▶ _What you should do_
Exactly as written, print out each entry in the data, with no pictures.

▶ _Record extracts_
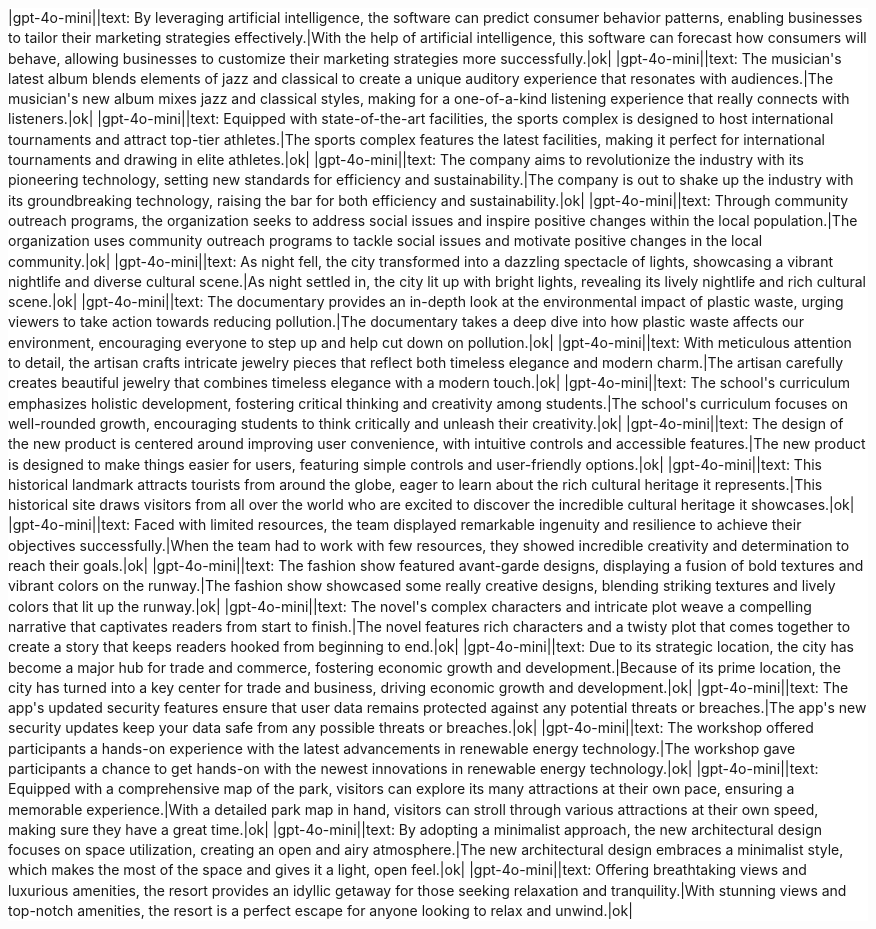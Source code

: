 |gpt\-4o\-mini||text: By leveraging artificial intelligence, the software can predict consumer behavior patterns, enabling businesses to tailor their marketing strategies effectively\.|With the help of artificial intelligence, this software can forecast how consumers will behave, allowing businesses to customize their marketing strategies more successfully\.|ok|
|gpt\-4o\-mini||text: The musician's latest album blends elements of jazz and classical to create a unique auditory experience that resonates with audiences\.|The musician's new album mixes jazz and classical styles, making for a one\-of\-a\-kind listening experience that really connects with listeners\.|ok|
|gpt\-4o\-mini||text: Equipped with state\-of\-the\-art facilities, the sports complex is designed to host international tournaments and attract top\-tier athletes\.|The sports complex features the latest facilities, making it perfect for international tournaments and drawing in elite athletes\.|ok|
|gpt\-4o\-mini||text: The company aims to revolutionize the industry with its pioneering technology, setting new standards for efficiency and sustainability\.|The company is out to shake up the industry with its groundbreaking technology, raising the bar for both efficiency and sustainability\.|ok|
|gpt\-4o\-mini||text: Through community outreach programs, the organization seeks to address social issues and inspire positive changes within the local population\.|The organization uses community outreach programs to tackle social issues and motivate positive changes in the local community\.|ok|
|gpt\-4o\-mini||text: As night fell, the city transformed into a dazzling spectacle of lights, showcasing a vibrant nightlife and diverse cultural scene\.|As night settled in, the city lit up with bright lights, revealing its lively nightlife and rich cultural scene\.|ok|
|gpt\-4o\-mini||text: The documentary provides an in\-depth look at the environmental impact of plastic waste, urging viewers to take action towards reducing pollution\.|The documentary takes a deep dive into how plastic waste affects our environment, encouraging everyone to step up and help cut down on pollution\.|ok|
|gpt\-4o\-mini||text: With meticulous attention to detail, the artisan crafts intricate jewelry pieces that reflect both timeless elegance and modern charm\.|The artisan carefully creates beautiful jewelry that combines timeless elegance with a modern touch\.|ok|
|gpt\-4o\-mini||text: The school's curriculum emphasizes holistic development, fostering critical thinking and creativity among students\.|The school's curriculum focuses on well\-rounded growth, encouraging students to think critically and unleash their creativity\.|ok|
|gpt\-4o\-mini||text: The design of the new product is centered around improving user convenience, with intuitive controls and accessible features\.|The new product is designed to make things easier for users, featuring simple controls and user\-friendly options\.|ok|
|gpt\-4o\-mini||text: This historical landmark attracts tourists from around the globe, eager to learn about the rich cultural heritage it represents\.|This historical site draws visitors from all over the world who are excited to discover the incredible cultural heritage it showcases\.|ok|
|gpt\-4o\-mini||text: Faced with limited resources, the team displayed remarkable ingenuity and resilience to achieve their objectives successfully\.|When the team had to work with few resources, they showed incredible creativity and determination to reach their goals\.|ok|
|gpt\-4o\-mini||text: The fashion show featured avant\-garde designs, displaying a fusion of bold textures and vibrant colors on the runway\.|The fashion show showcased some really creative designs, blending striking textures and lively colors that lit up the runway\.|ok|
|gpt\-4o\-mini||text: The novel's complex characters and intricate plot weave a compelling narrative that captivates readers from start to finish\.|The novel features rich characters and a twisty plot that comes together to create a story that keeps readers hooked from beginning to end\.|ok|
|gpt\-4o\-mini||text: Due to its strategic location, the city has become a major hub for trade and commerce, fostering economic growth and development\.|Because of its prime location, the city has turned into a key center for trade and business, driving economic growth and development\.|ok|
|gpt\-4o\-mini||text: The app's updated security features ensure that user data remains protected against any potential threats or breaches\.|The app's new security updates keep your data safe from any possible threats or breaches\.|ok|
|gpt\-4o\-mini||text: The workshop offered participants a hands\-on experience with the latest advancements in renewable energy technology\.|The workshop gave participants a chance to get hands\-on with the newest innovations in renewable energy technology\.|ok|
|gpt\-4o\-mini||text: Equipped with a comprehensive map of the park, visitors can explore its many attractions at their own pace, ensuring a memorable experience\.|With a detailed park map in hand, visitors can stroll through various attractions at their own speed, making sure they have a great time\.|ok|
|gpt\-4o\-mini||text: By adopting a minimalist approach, the new architectural design focuses on space utilization, creating an open and airy atmosphere\.|The new architectural design embraces a minimalist style, which makes the most of the space and gives it a light, open feel\.|ok|
|gpt\-4o\-mini||text: Offering breathtaking views and luxurious amenities, the resort provides an idyllic getaway for those seeking relaxation and tranquility\.|With stunning views and top\-notch amenities, the resort is a perfect escape for anyone looking to relax and unwind\.|ok|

▶ _Response to this exercise_
Source code

: |gpt\-4o\-mini||text: By leveraging artificial intelligence, the software can predict consumer behavior patterns, enabling businesses to tailor their marketing strategies effectively\.|With the help of artificial intelligence, this software can forecast how consumers will behave, allowing businesses to customize their marketing strategies more successfully\.|ok|
|gpt\-4o\-mini||text: The musician's latest album blends elements of jazz and classical to create a unique auditory experience that resonates with audiences\.|The musician's new album mixes jazz and classical styles, making for a one\-of\-a\-kind listening experience that really connects with listeners\.|ok|
|gpt\-4o\-mini||text: Equipped with state\-of\-the\-art facilities, the sports complex is designed to host international tournaments and attract top\-tier athletes\.|The sports complex features the latest facilities, making it perfect for international tournaments and drawing in elite athletes\.|ok|
|gpt\-4o\-mini||text: The company aims to revolutionize the industry with its pioneering technology, setting new standards for efficiency and sustainability\.|The company is out to shake up the industry with its groundbreaking technology, raising the bar for both efficiency and sustainability\.|ok|
|gpt\-4o\-mini||text: Through community outreach programs, the organization seeks to address social issues and inspire positive changes within the local population\.|The organization uses community outreach programs to tackle social issues and motivate positive changes in the local community\.|ok|
|gpt\-4o\-mini||text: As night fell, the city transformed into a dazzling spectacle of lights, showcasing a vibrant nightlife and diverse cultural scene\.|As night settled in, the city lit up with bright lights, revealing its lively nightlife and rich cultural scene\.|ok|
|gpt\-4o\-mini||text: The documentary provides an in\-depth look at the environmental impact of plastic waste, urging viewers to take action towards reducing pollution\.|The documentary takes a deep dive into how plastic waste affects our environment, encouraging everyone to step up and help cut down on pollution\.|ok|
|gpt\-4o\-mini||text: With meticulous attention to detail, the artisan crafts intricate jewelry pieces that reflect both timeless elegance and modern charm\.|The artisan carefully creates beautiful jewelry that combines timeless elegance with a modern touch\.|ok|
|gpt\-4o\-mini||text: The school's curriculum emphasizes holistic development, fostering critical thinking and creativity among students\.|The school's curriculum focuses on well\-rounded growth, encouraging students to think critically and unleash their creativity\.|ok|
|gpt\-4o\-mini||text: The design of the new product is centered around improving user convenience, with intuitive controls and accessible features\.|The new product is designed to make things easier for users, featuring simple controls and user\-friendly options\.|ok|
|gpt\-4o\-mini||text: This historical landmark attracts tourists from around the globe, eager to learn about the rich cultural heritage it represents\.|This historical site draws visitors from all over the world who are excited to discover the incredible cultural heritage it showcases\.|ok|
|gpt\-4o\-mini||text: Faced with limited resources, the team displayed remarkable ingenuity and resilience to achieve their objectives successfully\.|When the team had to work with few resources, they showed incredible creativity and determination to reach their goals\.|ok|
|gpt\-4o\-mini||text: The fashion show featured avant\-garde designs, displaying a fusion of bold textures and vibrant colors on the runway\.|The fashion show showcased some really creative designs, blending striking textures and lively colors that lit up the runway\.|ok|
|gpt\-4o\-mini||text: The novel's complex characters and intricate plot weave a compelling narrative that captivates readers from start to finish\.|The novel features rich characters and a twisty plot that comes together to create a story that keeps readers hooked from beginning to end\.|ok|
|gpt\-4o\-mini||text: Due to its strategic location, the city has become a major hub for trade and commerce, fostering economic growth and development\.|Because of its prime location, the city has turned into a key center for trade and business, driving economic growth and development\.|ok|
|gpt\-4o\-mini||text: The app's updated security features ensure that user data remains protected against any potential threats or breaches\.|The app's new security updates keep your data safe from any possible threats or breaches\.|ok|
|gpt\-4o\-mini||text: The workshop offered participants a hands\-on experience with the latest advancements in renewable energy technology\.|The workshop gave participants a chance to get hands\-on with the newest innovations in renewable energy technology\.|ok|
|gpt\-4o\-mini||text: Equipped with a comprehensive map of the park, visitors can explore its many attractions at their own pace, ensuring a memorable experience\.|With a detailed park map in hand, visitors can stroll through various attractions at their own speed, making sure they have a great time\.|ok|
|gpt\-4o\-mini||text: By adopting a minimalist approach, the new architectural design focuses on space utilization, creating an open and airy atmosphere\.|The new architectural design embraces a minimalist style, which makes the most of the space and gives it a light, open feel\.|ok|
|gpt\-4o\-mini||text: Offering breathtaking views and luxurious amenities, the resort provides an idyllic getaway for those seeking relaxation and tranquility\.|With stunning views and top\-notch amenities, the resort is a perfect escape for anyone looking to relax and unwind\.|ok|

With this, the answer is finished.